[Source records]
──────

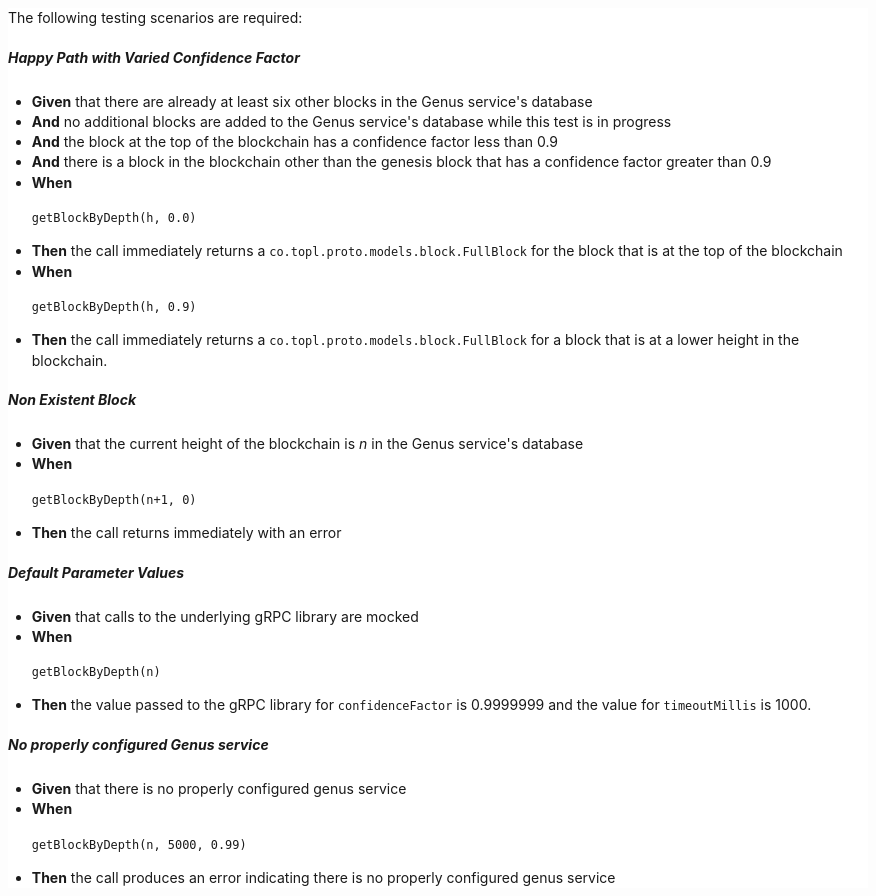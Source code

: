The following testing scenarios are required:

##### Happy Path with Varied Confidence Factor

* **Given** that there are already at least six other blocks in the Genus service's database
* **And** no additional blocks are added to the Genus service's database while this test is in progress
* **And** the block at the top of the blockchain has a confidence factor less than 0.9
* **And** there is a block in the blockchain other than the genesis block that has a confidence factor greater than
  0.9
* **When**
    ```
    getBlockByDepth(h, 0.0)
    ```
* **Then** the call immediately returns a `co.topl.proto.models.block.FullBlock` for the block that is at the top of the
  blockchain
* **When**
    ```
    getBlockByDepth(h, 0.9)
    ```
* **Then** the call immediately returns a `co.topl.proto.models.block.FullBlock` for a block that is at a lower height
  in the blockchain.

##### Non Existent Block

* **Given** that the current height of the blockchain is *n* in the Genus service's database
* **When**
    ```
    getBlockByDepth(n+1, 0)
    ```
* **Then** the call returns immediately with an error

##### Default Parameter Values

* **Given** that calls to the underlying gRPC library are mocked
* **When**
    ```
    getBlockByDepth(n)
    ```
* **Then** the value passed to the gRPC library for `confidenceFactor` is 0.9999999 and the value for `timeoutMillis` is
    1000.

##### No properly configured Genus service

* **Given** that there is no properly configured genus service
* **When**
    ```
    getBlockByDepth(n, 5000, 0.99)
    ```
* **Then** the call produces an error indicating there is no properly configured genus service
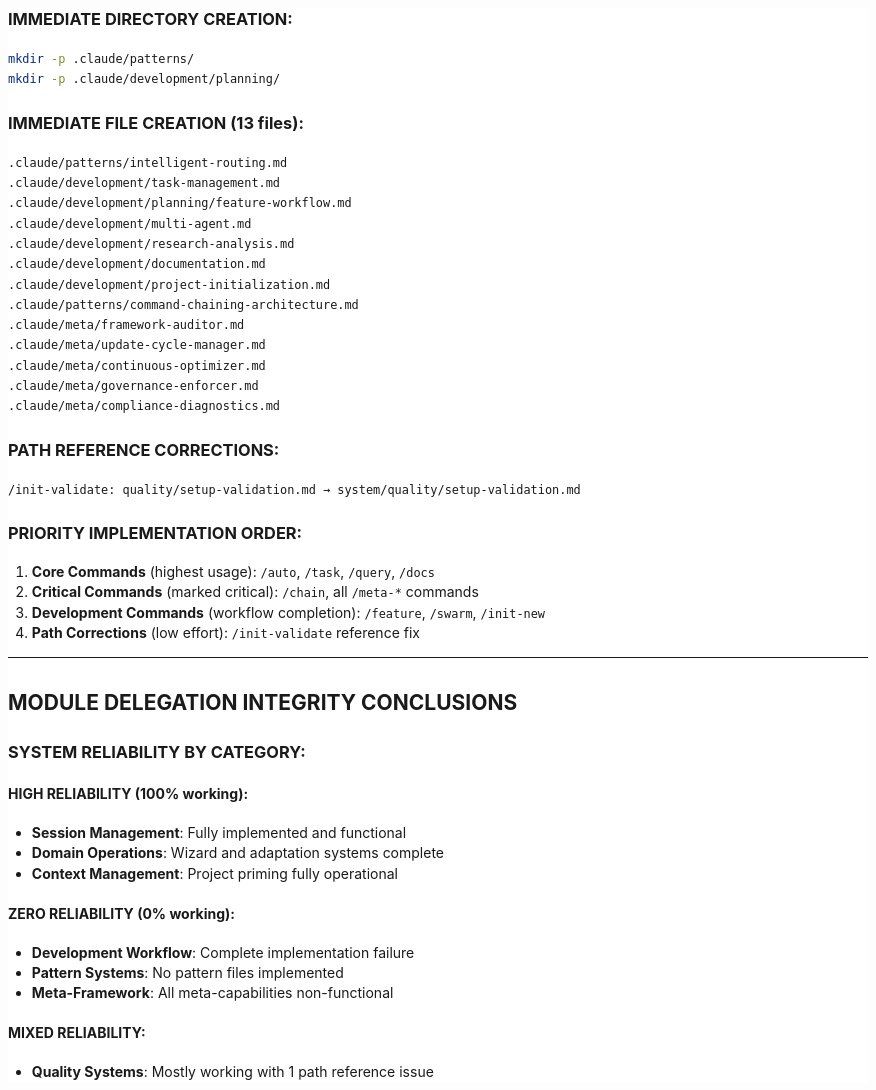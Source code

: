 ### IMMEDIATE DIRECTORY CREATION:
```bash
mkdir -p .claude/patterns/
mkdir -p .claude/development/planning/
```

### IMMEDIATE FILE CREATION (13 files):
```
.claude/patterns/intelligent-routing.md
.claude/development/task-management.md
.claude/development/planning/feature-workflow.md
.claude/development/multi-agent.md
.claude/development/research-analysis.md
.claude/development/documentation.md
.claude/development/project-initialization.md
.claude/patterns/command-chaining-architecture.md
.claude/meta/framework-auditor.md
.claude/meta/update-cycle-manager.md
.claude/meta/continuous-optimizer.md
.claude/meta/governance-enforcer.md
.claude/meta/compliance-diagnostics.md
```

### PATH REFERENCE CORRECTIONS:
```
/init-validate: quality/setup-validation.md → system/quality/setup-validation.md
```

### PRIORITY IMPLEMENTATION ORDER:
1. **Core Commands** (highest usage): `/auto`, `/task`, `/query`, `/docs`
2. **Critical Commands** (marked critical): `/chain`, all `/meta-*` commands
3. **Development Commands** (workflow completion): `/feature`, `/swarm`, `/init-new`
4. **Path Corrections** (low effort): `/init-validate` reference fix

---

## MODULE DELEGATION INTEGRITY CONCLUSIONS

### SYSTEM RELIABILITY BY CATEGORY:

#### HIGH RELIABILITY (100% working):
- **Session Management**: Fully implemented and functional
- **Domain Operations**: Wizard and adaptation systems complete
- **Context Management**: Project priming fully operational

#### ZERO RELIABILITY (0% working):
- **Development Workflow**: Complete implementation failure
- **Pattern Systems**: No pattern files implemented
- **Meta-Framework**: All meta-capabilities non-functional

#### MIXED RELIABILITY:
- **Quality Systems**: Mostly working with 1 path reference issue
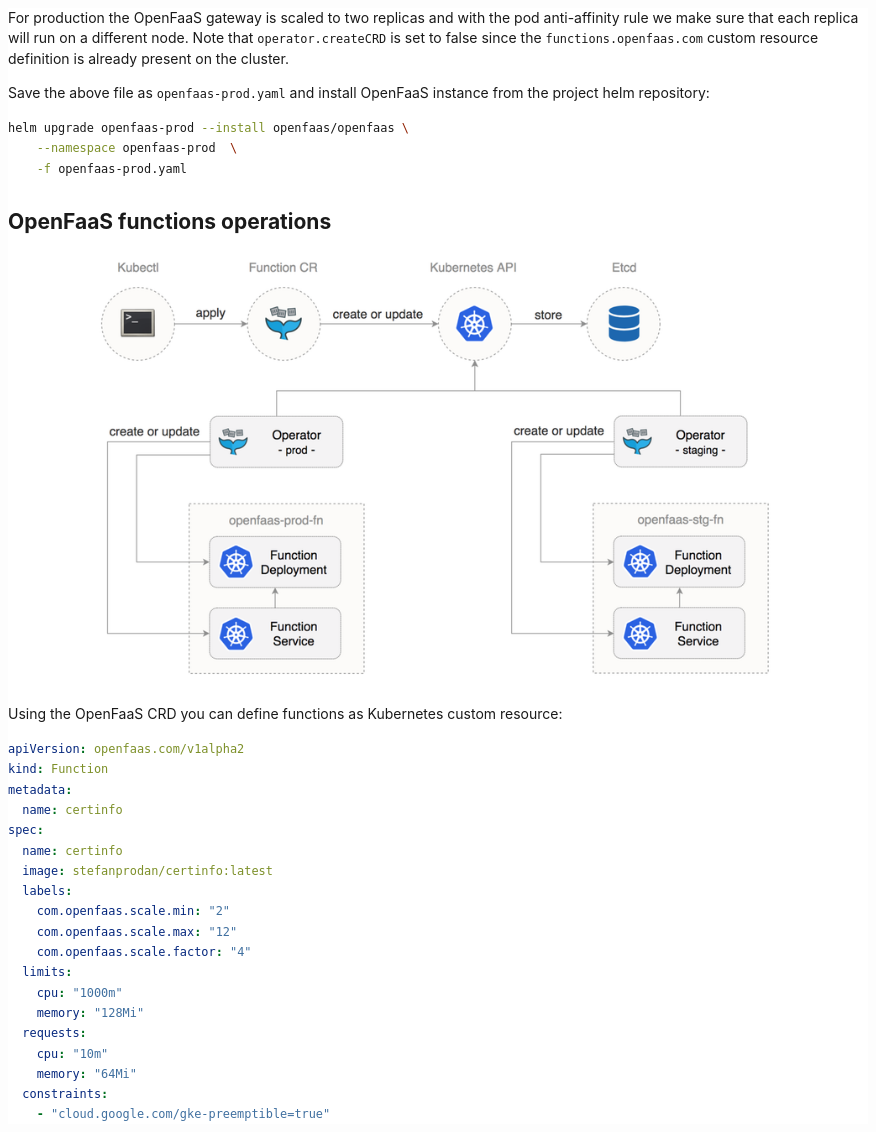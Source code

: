 For production the OpenFaaS gateway is scaled to two replicas and with the pod anti-affinity rule we make sure that each replica will run on a different node. 
Note that `operator.createCRD` is set to false since the `functions.openfaas.com` custom resource definition is already present on the cluster.

Save the above file as `openfaas-prod.yaml` and install OpenFaaS instance from the project helm repository:

```bash
helm upgrade openfaas-prod --install openfaas/openfaas \
    --namespace openfaas-prod  \
    -f openfaas-prod.yaml
```

## OpenFaaS functions operations

![openfaas-operator](/images/gke-multi-stage/operator.png)

Using the OpenFaaS CRD you can define functions as Kubernetes custom resource:

```yaml
apiVersion: openfaas.com/v1alpha2
kind: Function
metadata:
  name: certinfo
spec:
  name: certinfo
  image: stefanprodan/certinfo:latest
  labels:
    com.openfaas.scale.min: "2"
    com.openfaas.scale.max: "12"
    com.openfaas.scale.factor: "4"
  limits:
    cpu: "1000m"
    memory: "128Mi"
  requests:
    cpu: "10m"
    memory: "64Mi"
  constraints:
    - "cloud.google.com/gke-preemptible=true"
```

──────

Task statement: The answer must consist of every line from the entries above that contains "files".

Problem solution:
### IMMEDIATE FILE CREATION (13 files):
- **Pattern Systems**: No pattern files implemented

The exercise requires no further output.